How the Moon Regained Her Shape Included in Guide for “Eco-Friendly Products for Kids and Babies”

Krystyn Hall has included my fiction picture book for children about bullying, How the Moon Regained Her Shape, in her guide for “Eco-Friendly Products for Kids and Babies.”  The link is below.

How the Moon Regained Her Shape (Arbordale, 2006; 4th edition 2014) is a story influenced by Native American legends that explains why the moon changes shape and helps children deal with bullies.  The sun insults the moon, and the moon feels so badly hurt that she shrinks and leaves the sky.  The moon turns to her comet friend and her many friends on earth to comfort her.  Her friends include rabbits and Native Americans. Then she regains her full shape, happiness, and self-esteem, and she returns to her orbit.  An educational appendix gives advice about bullying, scientific information about the moon, and ideas for related activities for children.

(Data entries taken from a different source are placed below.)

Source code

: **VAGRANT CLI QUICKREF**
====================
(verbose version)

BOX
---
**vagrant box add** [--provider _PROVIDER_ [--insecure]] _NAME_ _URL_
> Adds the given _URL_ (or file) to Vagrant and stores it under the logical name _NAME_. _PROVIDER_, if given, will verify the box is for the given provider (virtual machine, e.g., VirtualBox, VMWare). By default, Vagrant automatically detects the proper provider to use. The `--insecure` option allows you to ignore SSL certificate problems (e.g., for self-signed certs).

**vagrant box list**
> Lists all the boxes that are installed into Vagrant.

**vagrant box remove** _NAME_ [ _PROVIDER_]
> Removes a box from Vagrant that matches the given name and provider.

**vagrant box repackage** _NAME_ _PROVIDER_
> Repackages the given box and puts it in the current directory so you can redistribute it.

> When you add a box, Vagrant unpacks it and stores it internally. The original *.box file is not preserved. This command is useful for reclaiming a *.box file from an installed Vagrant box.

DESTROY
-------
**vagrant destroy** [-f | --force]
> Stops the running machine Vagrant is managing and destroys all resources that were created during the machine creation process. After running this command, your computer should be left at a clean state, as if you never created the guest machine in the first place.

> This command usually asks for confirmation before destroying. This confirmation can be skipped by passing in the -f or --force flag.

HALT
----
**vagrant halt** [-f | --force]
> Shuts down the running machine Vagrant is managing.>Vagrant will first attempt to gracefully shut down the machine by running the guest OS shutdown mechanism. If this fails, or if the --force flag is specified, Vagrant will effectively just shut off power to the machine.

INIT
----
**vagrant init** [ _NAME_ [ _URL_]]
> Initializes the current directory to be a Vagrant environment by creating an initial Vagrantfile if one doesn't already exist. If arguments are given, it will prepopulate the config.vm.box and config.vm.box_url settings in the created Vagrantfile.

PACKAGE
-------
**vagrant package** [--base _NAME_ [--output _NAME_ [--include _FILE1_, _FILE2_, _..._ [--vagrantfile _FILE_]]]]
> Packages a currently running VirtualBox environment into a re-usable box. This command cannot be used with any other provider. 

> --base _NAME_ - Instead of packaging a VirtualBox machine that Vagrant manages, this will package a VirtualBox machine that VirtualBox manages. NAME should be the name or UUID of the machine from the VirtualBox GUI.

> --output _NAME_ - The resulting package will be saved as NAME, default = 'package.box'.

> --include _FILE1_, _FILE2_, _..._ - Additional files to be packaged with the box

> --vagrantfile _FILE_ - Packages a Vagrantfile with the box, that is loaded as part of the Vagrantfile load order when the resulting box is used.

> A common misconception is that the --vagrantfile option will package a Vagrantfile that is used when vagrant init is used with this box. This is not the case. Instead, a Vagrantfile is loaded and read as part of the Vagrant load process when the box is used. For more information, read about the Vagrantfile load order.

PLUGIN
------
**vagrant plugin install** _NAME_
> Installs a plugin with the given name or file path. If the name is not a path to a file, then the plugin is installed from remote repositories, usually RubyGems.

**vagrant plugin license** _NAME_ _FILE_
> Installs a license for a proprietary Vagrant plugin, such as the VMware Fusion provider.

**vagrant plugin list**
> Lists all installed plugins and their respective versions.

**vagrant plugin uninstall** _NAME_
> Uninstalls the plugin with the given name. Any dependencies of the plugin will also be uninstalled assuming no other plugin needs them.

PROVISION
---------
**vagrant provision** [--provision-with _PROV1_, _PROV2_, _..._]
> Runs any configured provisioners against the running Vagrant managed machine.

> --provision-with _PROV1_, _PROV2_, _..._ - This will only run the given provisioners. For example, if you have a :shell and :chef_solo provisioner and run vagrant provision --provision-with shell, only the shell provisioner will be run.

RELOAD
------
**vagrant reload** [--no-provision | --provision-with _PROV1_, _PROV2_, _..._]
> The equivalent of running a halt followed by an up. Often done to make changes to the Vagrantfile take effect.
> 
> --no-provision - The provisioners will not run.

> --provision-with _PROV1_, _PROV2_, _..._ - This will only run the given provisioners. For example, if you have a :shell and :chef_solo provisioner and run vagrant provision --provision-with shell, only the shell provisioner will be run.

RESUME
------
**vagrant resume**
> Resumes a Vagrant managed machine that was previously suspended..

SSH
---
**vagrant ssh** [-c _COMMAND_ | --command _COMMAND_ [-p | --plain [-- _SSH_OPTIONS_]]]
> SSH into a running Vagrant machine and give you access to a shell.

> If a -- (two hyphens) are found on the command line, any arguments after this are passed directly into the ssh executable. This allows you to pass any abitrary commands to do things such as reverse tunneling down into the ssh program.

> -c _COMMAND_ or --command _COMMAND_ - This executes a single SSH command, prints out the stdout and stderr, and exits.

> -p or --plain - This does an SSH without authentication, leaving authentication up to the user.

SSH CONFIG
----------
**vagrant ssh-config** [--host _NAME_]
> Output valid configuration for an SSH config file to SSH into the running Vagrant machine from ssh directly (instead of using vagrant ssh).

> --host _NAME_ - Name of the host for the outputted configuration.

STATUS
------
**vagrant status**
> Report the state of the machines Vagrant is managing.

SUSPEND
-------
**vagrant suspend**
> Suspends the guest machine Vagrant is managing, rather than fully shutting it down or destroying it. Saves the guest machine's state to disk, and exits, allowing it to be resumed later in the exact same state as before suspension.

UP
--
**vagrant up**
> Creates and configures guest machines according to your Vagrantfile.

Illustrator Ben Hodson won a Benjamin Franklin Award for this book’s artwork in 2007.  How the Moon Regained Her Shape also won a Book Sense Pick (2006), a Children’s Choices award (2007), and a Gold Medal in the Moonbeam Children’s Book Awards (2007).  The book was also a finalist for the Oregon Reading Association’s 2009 Patricia Gallagher Picture Book Award.

Janet Ruth Heller

I am the past president of the Michigan College English Association. I have a Ph.D. in English Language and Literature from the University of Chicago. I have published four poetry books: Nature's Olympics (Wipf and Stock, 2021), Exodus (WordTech Communications, 2014), Folk Concert: Changing Times (Anaphora Literary Press, 2012) and Traffic Stop (Finishing Line Press, 2011). My scholarly book, Coleridge, Lamb, Hazlitt, and the Reader of Drama, was published in 1990 by the University of Missouri Press. My fiction picture book about bullying for children, How the Moon Regained Her Shape (Arbordale, 2006; 7th edn. 2022), has won four national awards. My play The Cell Phone won fourth place in a national contest and was performed twice at the Fenton Village Players One-Act Play Festival on June 24-25, 2011 in Fenton, Michigan. Triton College produced another play, Pledging, as part of its Tritonysia Play Festival in May 2017. Choeofpleirn Press published Pledging in Rushing Through the Dark (2022).